*** DATA IN THIS EXERCISE Section Begins ***

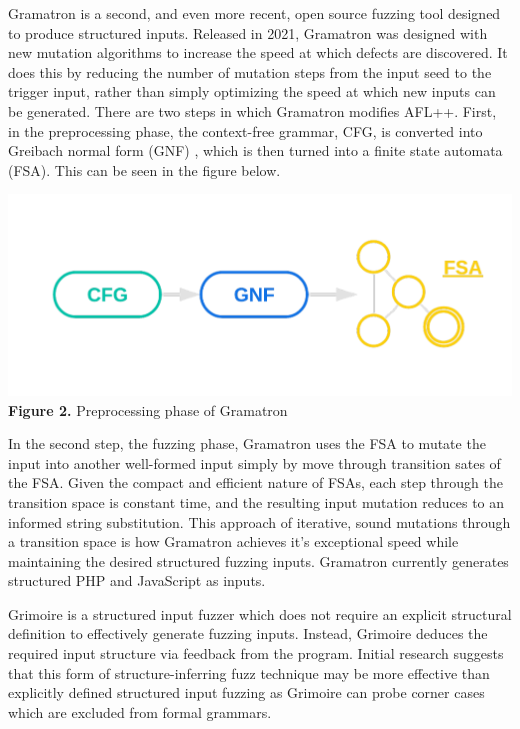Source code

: \documentclass[12pt]{diazessay}
\begin{document}
\clearpage

Gramatron\cite{srivastava2021gramatron} is a second, and even more recent, open source fuzzing tool designed to produce structured inputs.
Released in 2021, Gramatron was designed with new mutation algorithms to increase the speed at which defects are discovered.
It does this by reducing the number of mutation steps from the input seed to the trigger input, rather than simply optimizing the speed at which new inputs can be generated. There are two steps in which Gramatron modifies AFL++. First, in the preprocessing phase, the context-free grammar, CFG, is converted into Greibach normal form (GNF) \cite{greibach1965new}, which is then turned into a finite state automata (FSA). This can be seen in the figure below.

\vspace{-1cm}
\begin{center}
	\includegraphics[scale=0.4, trim={0 3cm 0 0}, clip]{gramatronfig.png}
	\textbf{Figure 2.} Preprocessing phase of Gramatron
\end{center}
\vspace{6mm}

In the second step, the fuzzing phase, Gramatron uses the FSA to mutate the input into another well-formed input simply by move through transition sates of the FSA.
Given the compact and efficient nature of FSAs, each step through the transition space is constant time, and the resulting input mutation reduces to an informed string substitution.
This approach of iterative, sound mutations through a transition space is how Gramatron achieves it's exceptional speed while maintaining the desired structured fuzzing inputs.
Gramatron currently generates structured PHP and JavaScript as inputs.


Grimoire\cite{GRIMOIRE} is a structured input fuzzer which does not require an explicit structural definition to effectively generate fuzzing inputs.
Instead, Grimoire deduces the required input structure via feedback from the program.
Initial research suggests that this form of structure-inferring fuzz technique may be more effective than explicitly defined structured input fuzzing as Grimoire can probe corner cases which are excluded from formal grammars.
\end{document}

*** DATA IN THIS EXERCISE Section Ends ***

Return the full set of lines above word for word and with no pictures.

OUTPUT FOR THIS TASK:
Source code

: \documentclass[12pt]{diazessay}
\begin{document}
\clearpage

Gramatron\cite{srivastava2021gramatron} is a second, and even more recent, open source fuzzing tool designed to produce structured inputs.
Released in 2021, Gramatron was designed with new mutation algorithms to increase the speed at which defects are discovered.
It does this by reducing the number of mutation steps from the input seed to the trigger input, rather than simply optimizing the speed at which new inputs can be generated. There are two steps in which Gramatron modifies AFL++. First, in the preprocessing phase, the context-free grammar, CFG, is converted into Greibach normal form (GNF) \cite{greibach1965new}, which is then turned into a finite state automata (FSA). This can be seen in the figure below.

\vspace{-1cm}
\begin{center}
	\includegraphics[scale=0.4, trim={0 3cm 0 0}, clip]{gramatronfig.png}
	\textbf{Figure 2.} Preprocessing phase of Gramatron
\end{center}
\vspace{6mm}

In the second step, the fuzzing phase, Gramatron uses the FSA to mutate the input into another well-formed input simply by move through transition sates of the FSA.
Given the compact and efficient nature of FSAs, each step through the transition space is constant time, and the resulting input mutation reduces to an informed string substitution.
This approach of iterative, sound mutations through a transition space is how Gramatron achieves it's exceptional speed while maintaining the desired structured fuzzing inputs.
Gramatron currently generates structured PHP and JavaScript as inputs.


Grimoire\cite{GRIMOIRE} is a structured input fuzzer which does not require an explicit structural definition to effectively generate fuzzing inputs.
Instead, Grimoire deduces the required input structure via feedback from the program.
Initial research suggests that this form of structure-inferring fuzz technique may be more effective than explicitly defined structured input fuzzing as Grimoire can probe corner cases which are excluded from formal grammars.
\end{document}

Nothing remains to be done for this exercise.